Whenever sensitive personal data is processed, ProbY will adopt an appropriate legal basis, proportional security measures and purpose limitation.

As a general rule, ProbY does not request that users insert sensitive personal data into the platform. However, because the platform allows free-form descriptions of problems, solutions, attachments, audio files and documents, users may insert content that directly or indirectly contains data related to health, racial or ethnic origin, religious beliefs, political opinions, union membership, genetic data, biometric data, sexual life or other data protected under the LGPD.

Users are responsible for evaluating in advance the content they submit to the platform and must ensure they have authorization, legal basis or legitimacy to share personal, sensitive, strategic, confidential or third-party information.

ProbY may restrict, edit, anonymize, block, remove or reject content that presents legal risk, violates rights, contains excessive personal data, improperly exposes third parties, includes unlawful, discriminatory, offensive or confidential content or is incompatible with the platform's purpose.

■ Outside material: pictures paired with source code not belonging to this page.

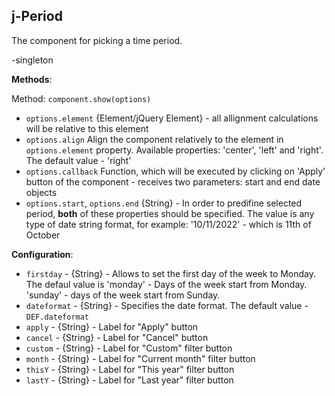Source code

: ## j-Period

The component for picking a time period.

-singleton

__Methods__:

Method: `component.show(options)`

- `options.element` {Element/jQuery Element} - all allignment calculations will be relative to this element
- `options.align` Align the component relatively to the element in `options.element` property. Available properties: 'center', 'left' and 'right'. The default value - 'right'
- `options.callback` Function, which will be executed by clicking on 'Apply' button of the component - receives two parameters: start and end date objects
- `options.start`, `options.end` {String} - In order to predifine selected period, **both** of these properties should be specified. The value is any type of date string format, for example: '10/11/2022' - which is 11th of October


__Configuration__:

- `firstday` - {String} - Allows to set the first day of the week to Monday. The defaul value is 'monday' - Days of the week start from Monday. 'sunday' -  days of the week start from Sunday.
- `dateformat` - {String} - Specifies the date format. The default value - `DEF.dateformat`
- `apply` - {String} - Label for "Apply" button
- `cancel` - {String} - Label for "Cancel" button
- `custom` - {String} - Label for "Custom" filter button
- `month` - {String} - Label for "Current month" filter button
- `thisY` - {String} - Label for "This year" filter button
- `lastY` - {String} - Label for "Last year" filter button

ProbY uses artificial intelligence resources to support platform operation and improve user experience. Such resources may include:

• structuring and enrichment of problems;
• generation of summaries and analyses;
• identification of causes, impacts, risks and opportunities;
• classification by theme, sector, location, priority or category;
• recommendation of connections between problems, solutions and solvers;
• semantic search, embeddings and vector indexing;
• audio transcription;
• translation, textual organization and curation support;
• detection of patterns, duplicates, inconsistencies or incomplete information.

Results generated by artificial intelligence are support resources and may require human validation. ProbY does not guarantee that all AI-generated outputs will be free from errors, omissions, bias, inaccuracies or improper interpretations.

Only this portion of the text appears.